Ну, дай мне в рожу, если ты не согласен, ну, давай! Я посмотрю, какой ты полковник!
Полковник стоял без движения.
- Боишься, - сбавив тон, произнес подполковник. - А я могу врезать. И ты сразу про все свои заслуги позабудешь. Не хуже меня соображаешь, откуда они появились - просто ты вовремя да по блату вошел в бумажную реку. Знаешь, есть в армии такая река - бумажная, течет по штабам, по управлениям, по военкоматам. В эту реку легко нырнуть капитаном, а вынырнуть с большими звездами. Вот и тебя вынесло к полковничьим берегам - запросто, без усилий. А по существу - ты ведь трус еще тот, я таких трусов за версту чувствую.
А ты знаешь, что кроме вашей бумажной реки и настоящая армия есть? Есть люди, которые хотят служить, но и хотят есть, пить, и квартиру свою иметь. И эти люди - мне, командиру полка в глаза смотрят. И я им смотрю в глаза. Мне с ними в бой идти, и я знать должен, что мне в спину не шмальнут. И они знать должны, что я за них горло перегрызу любому.

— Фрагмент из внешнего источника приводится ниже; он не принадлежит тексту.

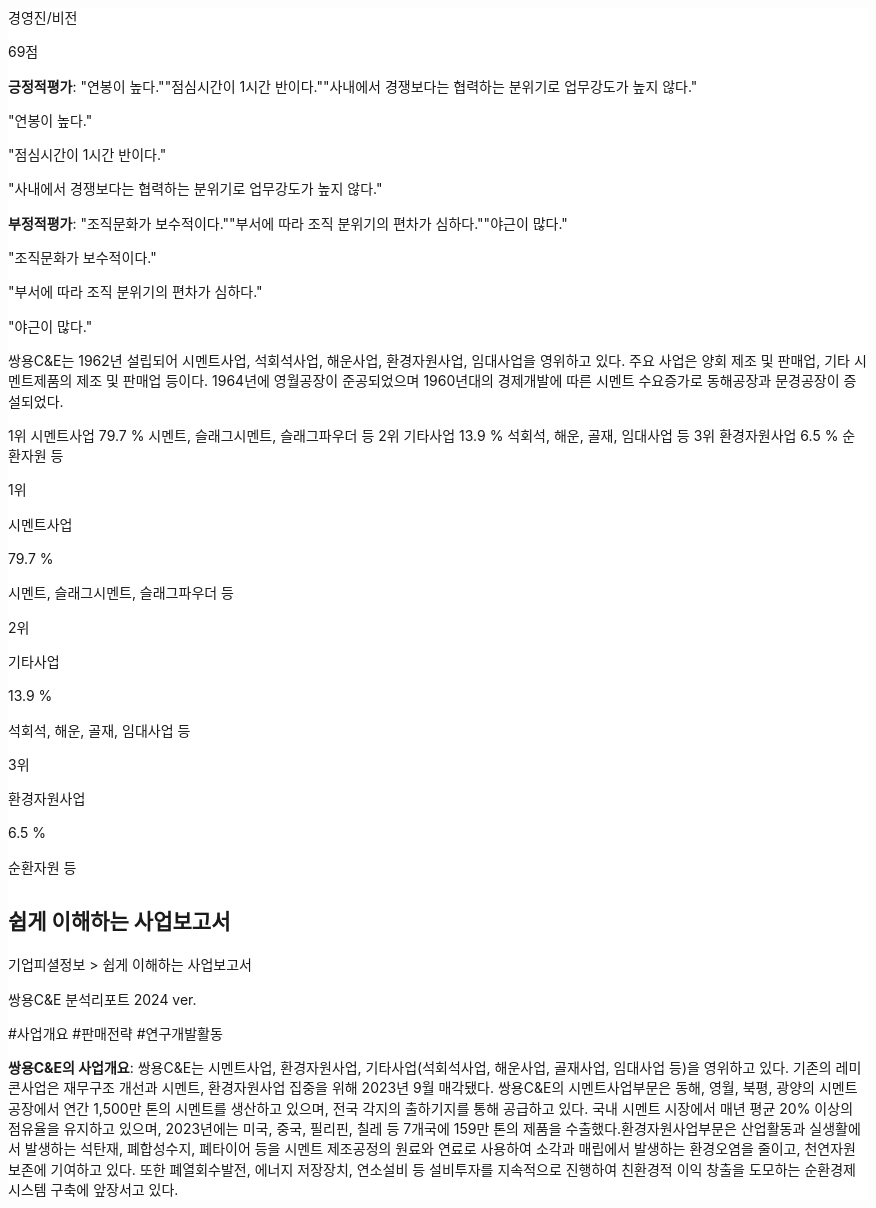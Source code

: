 경영진/비전

69점

**긍정적평가**: "연봉이 높다.""점심시간이 1시간 반이다.""사내에서 경쟁보다는 협력하는 분위기로 업무강도가 높지 않다."

"연봉이 높다."

"점심시간이 1시간 반이다."

"사내에서 경쟁보다는 협력하는 분위기로 업무강도가 높지 않다."

**부정적평가**: "조직문화가 보수적이다.""부서에 따라 조직 분위기의 편차가 심하다.""야근이 많다."

"조직문화가 보수적이다."

"부서에 따라 조직 분위기의 편차가 심하다."

"야근이 많다."

쌍용C&E는 1962년 설립되어 시멘트사업, 석회석사업, 해운사업, 환경자원사업, 임대사업을 영위하고 있다. 주요 사업은 양회 제조 및 판매업, 기타 시멘트제품의 제조 및 판매업 등이다. 1964년에 영월공장이 준공되었으며 1960년대의 경제개발에 따른 시멘트 수요증가로 동해공장과 문경공장이 증설되었다.

1위 시멘트사업 79.7 % 시멘트, 슬래그시멘트, 슬래그파우더 등
2위 기타사업 13.9 % 석회석, 해운, 골재, 임대사업 등
3위 환경자원사업 6.5 % 순환자원 등

1위

시멘트사업

79.7 %

시멘트, 슬래그시멘트, 슬래그파우더 등

2위

기타사업

13.9 %

석회석, 해운, 골재, 임대사업 등

3위

환경자원사업

6.5 %

순환자원 등

## 쉽게 이해하는 사업보고서

기업피셜정보 > 쉽게 이해하는 사업보고서

쌍용C&E 분석리포트 2024 ver.

#사업개요 #판매전략 #연구개발활동

**쌍용C&E의 사업개요**: 쌍용C&E는 시멘트사업, 환경자원사업, 기타사업(석회석사업, 해운사업, 골재사업, 임대사업 등)을 영위하고 있다. 기존의 레미콘사업은 재무구조 개선과 시멘트, 환경자원사업 집중을 위해 2023년 9월 매각됐다. 쌍용C&E의 시멘트사업부문은 동해, 영월, 북평, 광양의 시멘트공장에서 연간 1,500만 톤의 시멘트를 생산하고 있으며, 전국 각지의 출하기지를 통해 공급하고 있다. 국내 시멘트 시장에서 매년 평균 20% 이상의 점유율을 유지하고 있으며, 2023년에는 미국, 중국, 필리핀, 칠레 등 7개국에 159만 톤의 제품을 수출했다.환경자원사업부문은 산업활동과 실생활에서 발생하는 석탄재, 폐합성수지, 폐타이어 등을 시멘트 제조공정의 원료와 연료로 사용하여 소각과 매립에서 발생하는 환경오염을 줄이고, 천연자원 보존에 기여하고 있다. 또한 폐열회수발전, 에너지 저장장치, 연소설비 등 설비투자를 지속적으로 진행하여 친환경적 이익 창출을 도모하는 순환경제 시스템 구축에 앞장서고 있다.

А из меня прокладку сделали, между людьми и штабом. Оттуда бумаги каждый день шлют, приказывают повысить, потребовать, углубить и подобную хрень. А как можно с голодного, неодетого и безденежного человека требовать?! Кто мне скажет?! Ради чего мой солдат в Чечне в бой должен идти, кто мне объяснит?! Молчишь?... Вот и там все молчат, - седой устало ткнул пальцем вверх и внезапно замолчал, нервно кивая головой, словно продолжая ещё вести разговор сам с собой.
- Всё! - резко произнес он в полной тишине и остепенился, словно большая автомобильная камера, которую безжалостно порвали чем-то острым, и из которой с шумом и свистом выходил воздух, пока не вышел весь. - Ложусь спать.
Никто ему ответил. Подполковник с сумрачным видом расправил свою смятую постель на второй полке и, не смотря на выпитую водку, ловко приподнялся наверх. Спустя три минуты он уже спал.
Никому из нас не хотелось нарушать гнетущую тишину. Молоденький майор, боясь поднять глаза на пожилого полковника, как-то незаметно вытянул свои ноги на полку и, укрывшись простыней, заснул.
Бледный полковник долго сидел у окна, словно не веря, что все упреки были сказаны ему, а потом, тяжело поднявшись, вышел в коридор.
До самой нужной мне станции среди военных попутчиков больше не было произнесено ни звука. За полчаса до остановки я тихо попрощался со всеми и, подхватив чемодан, пошел в тамбур.